### Source records
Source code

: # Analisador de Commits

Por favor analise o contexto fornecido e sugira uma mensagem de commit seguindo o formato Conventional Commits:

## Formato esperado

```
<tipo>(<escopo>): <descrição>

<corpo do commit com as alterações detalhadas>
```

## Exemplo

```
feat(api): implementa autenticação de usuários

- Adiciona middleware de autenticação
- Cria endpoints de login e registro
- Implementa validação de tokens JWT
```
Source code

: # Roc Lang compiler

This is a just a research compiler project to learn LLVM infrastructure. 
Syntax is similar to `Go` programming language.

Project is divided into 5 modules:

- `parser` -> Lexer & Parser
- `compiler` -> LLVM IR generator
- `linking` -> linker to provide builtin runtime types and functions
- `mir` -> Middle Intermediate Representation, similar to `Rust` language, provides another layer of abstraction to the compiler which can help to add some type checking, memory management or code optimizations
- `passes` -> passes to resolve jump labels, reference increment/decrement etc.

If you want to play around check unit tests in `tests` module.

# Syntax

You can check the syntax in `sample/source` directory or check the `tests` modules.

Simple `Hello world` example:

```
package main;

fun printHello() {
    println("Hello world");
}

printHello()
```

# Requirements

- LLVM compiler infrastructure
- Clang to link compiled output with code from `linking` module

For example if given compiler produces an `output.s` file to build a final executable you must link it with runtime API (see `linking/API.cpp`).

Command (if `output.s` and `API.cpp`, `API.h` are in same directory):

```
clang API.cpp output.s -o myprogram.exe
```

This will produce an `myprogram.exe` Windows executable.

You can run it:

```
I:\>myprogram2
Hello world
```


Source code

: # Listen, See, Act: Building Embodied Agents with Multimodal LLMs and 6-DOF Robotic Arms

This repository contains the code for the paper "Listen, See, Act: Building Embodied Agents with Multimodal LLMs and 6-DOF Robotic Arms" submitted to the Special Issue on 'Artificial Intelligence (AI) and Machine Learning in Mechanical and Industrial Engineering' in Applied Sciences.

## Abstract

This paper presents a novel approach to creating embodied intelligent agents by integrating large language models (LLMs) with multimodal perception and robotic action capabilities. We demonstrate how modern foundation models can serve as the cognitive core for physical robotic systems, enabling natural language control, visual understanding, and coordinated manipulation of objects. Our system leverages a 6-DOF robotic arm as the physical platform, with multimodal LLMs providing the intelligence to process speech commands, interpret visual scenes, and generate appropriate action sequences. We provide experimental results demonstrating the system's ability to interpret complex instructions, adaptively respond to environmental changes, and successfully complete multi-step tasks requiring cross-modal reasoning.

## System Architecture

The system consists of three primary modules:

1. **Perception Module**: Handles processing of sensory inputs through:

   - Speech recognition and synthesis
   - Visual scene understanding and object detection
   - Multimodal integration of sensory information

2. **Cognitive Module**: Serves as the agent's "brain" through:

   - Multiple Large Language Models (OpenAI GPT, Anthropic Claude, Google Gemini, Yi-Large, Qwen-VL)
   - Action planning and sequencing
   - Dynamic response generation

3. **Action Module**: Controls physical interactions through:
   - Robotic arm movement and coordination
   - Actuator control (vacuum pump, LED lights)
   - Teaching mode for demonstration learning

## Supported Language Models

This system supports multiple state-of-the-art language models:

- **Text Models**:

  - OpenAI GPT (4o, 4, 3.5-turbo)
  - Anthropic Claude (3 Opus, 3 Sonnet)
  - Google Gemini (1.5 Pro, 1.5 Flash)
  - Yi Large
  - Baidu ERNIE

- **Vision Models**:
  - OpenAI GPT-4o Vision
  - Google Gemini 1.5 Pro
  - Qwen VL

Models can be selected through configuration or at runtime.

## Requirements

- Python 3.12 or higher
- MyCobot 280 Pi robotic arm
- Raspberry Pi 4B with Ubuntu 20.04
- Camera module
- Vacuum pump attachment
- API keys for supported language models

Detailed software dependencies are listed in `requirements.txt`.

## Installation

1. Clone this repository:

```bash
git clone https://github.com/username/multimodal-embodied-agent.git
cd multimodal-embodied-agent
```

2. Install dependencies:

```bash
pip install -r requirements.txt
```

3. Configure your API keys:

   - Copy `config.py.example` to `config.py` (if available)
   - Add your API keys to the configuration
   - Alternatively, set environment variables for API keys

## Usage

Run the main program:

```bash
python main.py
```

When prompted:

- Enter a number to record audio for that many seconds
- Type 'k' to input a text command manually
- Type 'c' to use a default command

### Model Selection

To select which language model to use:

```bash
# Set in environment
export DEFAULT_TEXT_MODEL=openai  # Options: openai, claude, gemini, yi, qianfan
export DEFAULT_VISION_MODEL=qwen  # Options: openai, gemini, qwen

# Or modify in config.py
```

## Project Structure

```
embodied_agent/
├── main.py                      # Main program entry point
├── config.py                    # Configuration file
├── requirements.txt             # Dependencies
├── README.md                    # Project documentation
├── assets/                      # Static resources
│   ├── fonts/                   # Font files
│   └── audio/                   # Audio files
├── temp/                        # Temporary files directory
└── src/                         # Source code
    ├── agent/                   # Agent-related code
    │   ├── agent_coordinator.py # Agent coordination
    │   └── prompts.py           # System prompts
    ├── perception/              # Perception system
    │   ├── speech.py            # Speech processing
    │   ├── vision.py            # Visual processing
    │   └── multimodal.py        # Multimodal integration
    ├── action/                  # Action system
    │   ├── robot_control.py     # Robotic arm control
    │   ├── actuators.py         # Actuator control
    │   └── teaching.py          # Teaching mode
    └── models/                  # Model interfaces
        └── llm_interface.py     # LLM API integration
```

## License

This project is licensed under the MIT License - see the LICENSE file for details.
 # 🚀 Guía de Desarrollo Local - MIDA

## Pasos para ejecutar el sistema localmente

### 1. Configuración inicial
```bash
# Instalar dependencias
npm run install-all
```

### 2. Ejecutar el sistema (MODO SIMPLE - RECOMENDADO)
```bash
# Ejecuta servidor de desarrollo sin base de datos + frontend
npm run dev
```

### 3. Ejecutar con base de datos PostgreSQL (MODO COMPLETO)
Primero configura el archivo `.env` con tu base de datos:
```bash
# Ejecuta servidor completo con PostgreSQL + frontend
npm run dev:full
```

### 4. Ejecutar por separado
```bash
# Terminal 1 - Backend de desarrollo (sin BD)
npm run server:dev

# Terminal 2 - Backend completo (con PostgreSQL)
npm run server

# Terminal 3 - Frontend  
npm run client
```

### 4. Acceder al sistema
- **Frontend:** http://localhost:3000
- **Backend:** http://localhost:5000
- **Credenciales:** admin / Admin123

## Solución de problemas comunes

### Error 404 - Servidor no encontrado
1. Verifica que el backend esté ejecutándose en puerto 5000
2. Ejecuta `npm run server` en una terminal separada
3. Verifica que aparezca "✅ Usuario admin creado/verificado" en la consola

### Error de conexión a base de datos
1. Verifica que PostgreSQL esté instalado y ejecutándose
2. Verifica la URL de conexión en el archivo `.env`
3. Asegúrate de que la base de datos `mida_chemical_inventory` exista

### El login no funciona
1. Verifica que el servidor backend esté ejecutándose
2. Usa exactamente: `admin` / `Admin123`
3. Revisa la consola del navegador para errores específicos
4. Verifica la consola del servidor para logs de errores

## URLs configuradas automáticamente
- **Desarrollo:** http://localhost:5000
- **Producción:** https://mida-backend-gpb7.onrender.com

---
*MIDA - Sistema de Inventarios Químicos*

### What you will do
Would you show all lines of the material above that contain the word "audio"?

### Exercise output
- Enter a number to record audio for that many seconds
│   └── audio/                   # Audio files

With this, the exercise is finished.